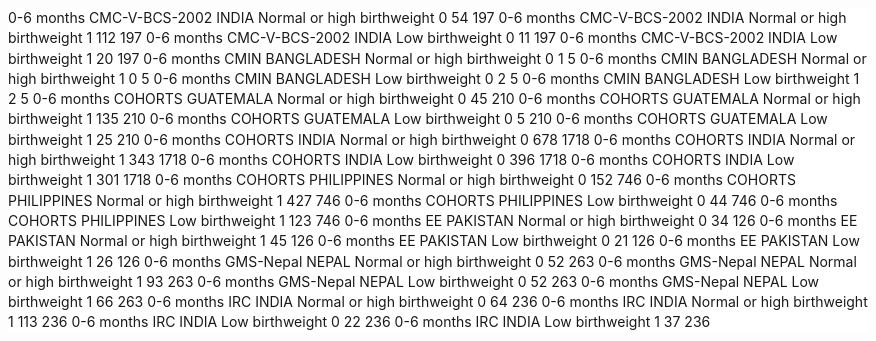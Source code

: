 0-6 months    CMC-V-BCS-2002   INDIA                          Normal or high birthweight              0       54    197
0-6 months    CMC-V-BCS-2002   INDIA                          Normal or high birthweight              1      112    197
0-6 months    CMC-V-BCS-2002   INDIA                          Low birthweight                         0       11    197
0-6 months    CMC-V-BCS-2002   INDIA                          Low birthweight                         1       20    197
0-6 months    CMIN             BANGLADESH                     Normal or high birthweight              0        1      5
0-6 months    CMIN             BANGLADESH                     Normal or high birthweight              1        0      5
0-6 months    CMIN             BANGLADESH                     Low birthweight                         0        2      5
0-6 months    CMIN             BANGLADESH                     Low birthweight                         1        2      5
0-6 months    COHORTS          GUATEMALA                      Normal or high birthweight              0       45    210
0-6 months    COHORTS          GUATEMALA                      Normal or high birthweight              1      135    210
0-6 months    COHORTS          GUATEMALA                      Low birthweight                         0        5    210
0-6 months    COHORTS          GUATEMALA                      Low birthweight                         1       25    210
0-6 months    COHORTS          INDIA                          Normal or high birthweight              0      678   1718
0-6 months    COHORTS          INDIA                          Normal or high birthweight              1      343   1718
0-6 months    COHORTS          INDIA                          Low birthweight                         0      396   1718
0-6 months    COHORTS          INDIA                          Low birthweight                         1      301   1718
0-6 months    COHORTS          PHILIPPINES                    Normal or high birthweight              0      152    746
0-6 months    COHORTS          PHILIPPINES                    Normal or high birthweight              1      427    746
0-6 months    COHORTS          PHILIPPINES                    Low birthweight                         0       44    746
0-6 months    COHORTS          PHILIPPINES                    Low birthweight                         1      123    746
0-6 months    EE               PAKISTAN                       Normal or high birthweight              0       34    126
0-6 months    EE               PAKISTAN                       Normal or high birthweight              1       45    126
0-6 months    EE               PAKISTAN                       Low birthweight                         0       21    126
0-6 months    EE               PAKISTAN                       Low birthweight                         1       26    126
0-6 months    GMS-Nepal        NEPAL                          Normal or high birthweight              0       52    263
0-6 months    GMS-Nepal        NEPAL                          Normal or high birthweight              1       93    263
0-6 months    GMS-Nepal        NEPAL                          Low birthweight                         0       52    263
0-6 months    GMS-Nepal        NEPAL                          Low birthweight                         1       66    263
0-6 months    IRC              INDIA                          Normal or high birthweight              0       64    236
0-6 months    IRC              INDIA                          Normal or high birthweight              1      113    236
0-6 months    IRC              INDIA                          Low birthweight                         0       22    236
0-6 months    IRC              INDIA                          Low birthweight                         1       37    236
──────
Across the listing above, find all lines where the word "PAKISTAN" is present and copy them.

◆ **SOLUTION FOR THIS TASK**:
0-6 months    EE               PAKISTAN                       Normal or high birthweight              0       34    126
0-6 months    EE               PAKISTAN                       Normal or high birthweight              1       45    126
0-6 months    EE               PAKISTAN                       Low birthweight                         0       21    126
0-6 months    EE               PAKISTAN                       Low birthweight                         1       26    126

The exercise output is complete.